Pelo método PPC, se uma cesta básica custa US$ 100 no país A e a mesma cesta básica US$ 20 no país B, um dólar no país B tem maior poder de compra do que no país A. Portanto, pelo método da PPC, os valores dos bens e serviços no país B devem ser ajustados para que um dólar tenha o mesmo poder de compra nos dois países. Esse tipo de cálculo inflou o PIB chinês da noite para o dia e gerou grande mídia no mundo inteiro, mas a realidade é um pouco mais complexa.

Ao importar tecnologia dos EUA ou armamentos de Israel, a China tem de pagar em dólar. Quando adquire minas na África, importa Porsches ou financia estudantes numa universidade americana, a China também paga em dólar. Então, o método da PPC é útil para ilustrar o poder de compra relativo a uma cesta básica doméstica, mas não reflete o real poder de compra das nações, já que a maior parte dos fluxos financeiros internacionais é denominada em dólar ou euro.

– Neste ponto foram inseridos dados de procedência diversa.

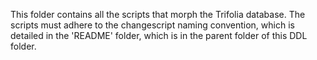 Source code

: This folder contains all the scripts that morph the Trifolia database.  The scripts must adhere to the changescript naming convention, which is detailed in the 'README' folder, which is in the parent folder of this DDL folder. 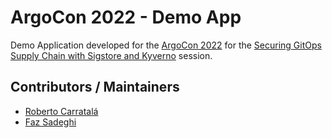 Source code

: # ArgoCon 2022 - Demo App

Demo Application developed for the [ArgoCon 2022](https://events.linuxfoundation.org/argocon/) for the [Securing GitOps Supply Chain with Sigstore and Kyverno](https://github.com/rcarrata/argocon22-securing-gitops-supply-chain) session.

## Contributors / Maintainers

* [Roberto Carratalá](github.com/rcarrata)
* [Faz Sadeghi](github.com/fazifs)
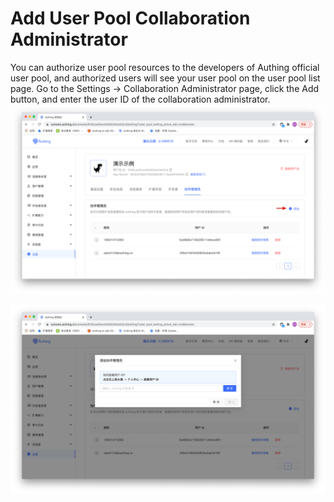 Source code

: # Add User Pool Collaboration Administrator

You can authorize user pool resources to the developers of Authing official user pool, and authorized users will see your user pool on the user pool list page.
Go to the Settings -> Collaboration Administrator page, click the Add button, and enter the user ID of the collaboration administrator.
![](./images/collaboration-administrator-1.png)

![](./images/collaboration-administrator-2.png)
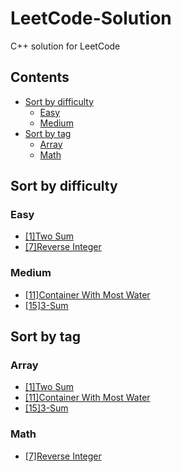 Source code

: # LeetCode-Solution
C++ solution for LeetCode

## Contents
  - [Sort by difficulty](#sort-by-difficulty)
    - [Easy](#easy)
    - [Medium](#medium)
  - [Sort by tag](#sort-by-tag)
    - [Array](#array)
    - [Math](#math)

## Sort by difficulty
  ### Easy
   - [[1]Two Sum](Two%20Sum.md) 
   - [[7]Reverse Integer](Reverse%20Integer.md)
  ### Medium
   - [[11]Container With Most Water](Container%20With%20Most%20Water.md)
   - [[15]3-Sum](3-Sum.md)
  

## Sort by tag
  ### Array
   - [[1]Two Sum](Two%20Sum.md) 
   - [[11]Container With Most Water](Container%20With%20Most%20Water.md)
   - [[15]3-Sum](3-Sum.md)
  ### Math
   - [[7]Reverse Integer](Reverse%20Integer.md)
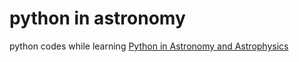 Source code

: # python in astronomy

python codes while learning [Python in Astronomy and Astrophysics](https://link.springer.com/book/10.1007/978-3-030-70347-9)

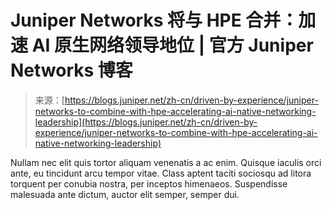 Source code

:<!--yml

类别: 未分类

日期：2024-05-27 14:40:26

-->

# Juniper Networks 将与 HPE 合并：加速 AI 原生网络领导地位 | 官方 Juniper Networks 博客

> 来源：[https://blogs.juniper.net/zh-cn/driven-by-experience/juniper-networks-to-combine-with-hpe-accelerating-ai-native-networking-leadership](https://blogs.juniper.net/zh-cn/driven-by-experience/juniper-networks-to-combine-with-hpe-accelerating-ai-native-networking-leadership)

Nullam nec elit quis tortor aliquam venenatis a ac enim. Quisque iaculis orci ante, eu tincidunt arcu tempor vitae. Class aptent taciti sociosqu ad litora torquent per conubia nostra, per inceptos himenaeos. Suspendisse malesuada ante dictum, auctor elit semper, semper dui.
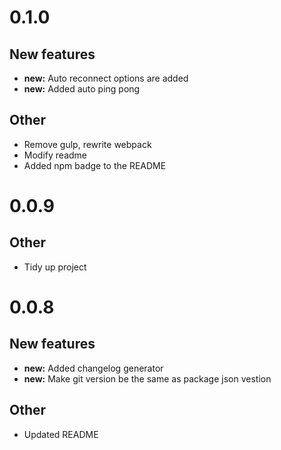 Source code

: # 0.1.0
 
## New features 
 
* **new:**  Auto reconnect options are added
* **new:**  Added auto ping pong
 
## Other 
 
* Remove gulp, rewrite webpack
* Modify readme
* Added npm badge to the README
 
# 0.0.9
 
## Other 
 
* Tidy up project
 
# 0.0.8
 
## New features 
 
* **new:**  Added changelog generator
* **new:**  Make git version be the same as package json vestion

## Other 
 
* Updated README
 
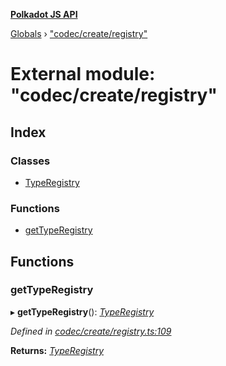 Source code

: **[Polkadot JS API](../README.md)**

[Globals](../globals.md) › [&quot;codec/create/registry&quot;](_codec_create_registry_.md)

# External module: "codec/create/registry"

## Index

### Classes

* [TypeRegistry](../classes/_codec_create_registry_.typeregistry.md)

### Functions

* [getTypeRegistry](_codec_create_registry_.md#gettyperegistry)

## Functions

###  getTypeRegistry

▸ **getTypeRegistry**(): *[TypeRegistry](../classes/_codec_create_registry_.typeregistry.md)*

*Defined in [codec/create/registry.ts:109](https://github.com/polkadot-js/api/blob/a0b8619/packages/types/src/codec/create/registry.ts#L109)*

**Returns:** *[TypeRegistry](../classes/_codec_create_registry_.typeregistry.md)* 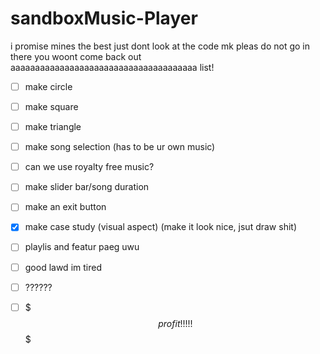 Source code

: # sandboxMusic-Player
i promise mines the best just dont look at the code mk pleas do not go in there you woont come back out
aaaaaaaaaaaaaaaaaaaaaaaaaaaaaaaaaaaaaa list!
- [ ] make circle
- [ ] make square
- [ ] make triangle
- [ ] make song selection (has to be ur own music)
- [ ] can we use royalty free music?
- [ ] make slider bar/song duration
- [ ] make an exit button
- [x] make case study (visual aspect) (make it look nice, jsut draw shit)
- [ ] playlis and featur paeg uwu
- [ ] good lawd im tired
- [ ] ??????
- [ ] $$$ profit !!!!! $$$




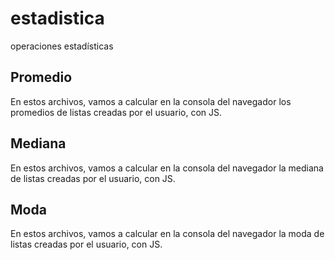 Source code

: # estadistica
operaciones estadísticas

## Promedio
En estos archivos, vamos a calcular en la consola del navegador los promedios de listas creadas por el usuario, con JS.

## Mediana
En estos archivos, vamos a calcular en la consola del navegador la mediana de listas creadas por el usuario, con JS.

## Moda
En estos archivos, vamos a calcular en la consola del navegador la moda de listas creadas por el usuario, con JS.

Segundo estudo da consultoria PWC, se tomarmos os países do G7 (EUA, Japão, Canadá, Alemanha, França, Reino Unido e Itália), seu PIB nominal conjunto é atualmente o dobro do dos países do E7 (Brasil, China, Índia, Rússia, México, Indonésia e Turquia) e 20% maior se calculado pelo método PPC. Em 2050, a estimativa é de que o PIB do E7 seja 50% maior do que o do G7 em termos nominais e, se medido pelo método da PPC, 75% maior. Já em 2017, medido pelo método da PPC, o PIB do E7 deverá ultrapassar o do G7.

Tendências

Essas previsões são úteis porque iluminam tendências em curso, mas não podem ser tomadas ao pé da letra e virarem motivo de comemoração antecipada por parte dos países do E7 ou dos Brics ou de qualquer outro agrupamento. Primeiro, porque os preços relativos no E7 tendem a aumentar mais do que no G7, um fenômeno já observado no passado em outros países emergentes, como Japão e Coreia do Sul, fazendo com que o PIB nominal tenda a convergir para o medido pelo método da PPC. Segundo, porque projeções lineares não dão conta do fato de que a realidade é, em geral, quântica, no sentido de que avança de forma não linear.

Não custa lembrar que, durante a Guerra do Vietnã, a previsão era de declínio econômico e político dos EUA. No governo Jimmy Carter e com a crise do petróleo a partir de 1979, o "declínio americano" voltou à ordem do dia, só sendo superado por volta de 1984, já no governo Reagan. Depois, falou-se na ascensão global do Japão, com crescimento do PIB de dois dígitos, o que terminou numa prolongada depressão a partir de meados dos anos 90.

Agora, sobretudo a partir de 2008, fala-se na ascensão da China como o próximo número um. Mas o crescimento chinês tem se baseado em mão de obra abundante e barata, o que deve acabar em breve na China, por razões demográficas (envelhecimento da população) e sociais (pressão por melhores salários à medida que o país cresce). Um novo tipo de crescimento baseado em aumento da produtividade requer inovação e empreendedorismo, o que, por sua vez, tem vicejado sobretudo onde há liberdade. A China tem pela frente, portanto, grandes desafios para continuar crescendo de forma acelerada.

O futuro é, por definição, imprevisível. Embora as empresas e os governos devam preparar cenários que os orientem em suas ações presentes, devemos estar sempre preparados para lidar com eventos extraordinários que alterem em graus variados o curso esperado dos acontecimentos. Em outras palavras, um futuro de crescimento econômico não está garantido para nenhum país, mas será o resultado da adoção de políticas públicas e estratégias empresariais que conduzam ao aumento da produtividade geral da economia.

Não adianta ficarmos alardeando previsões e cenários favoráveis, os quais somente se concretizarão mediante decisões corretas e trabalho árduo. Devemos sonhar alto enquanto indivíduos, empresas e nações, mas manter os pés no chão.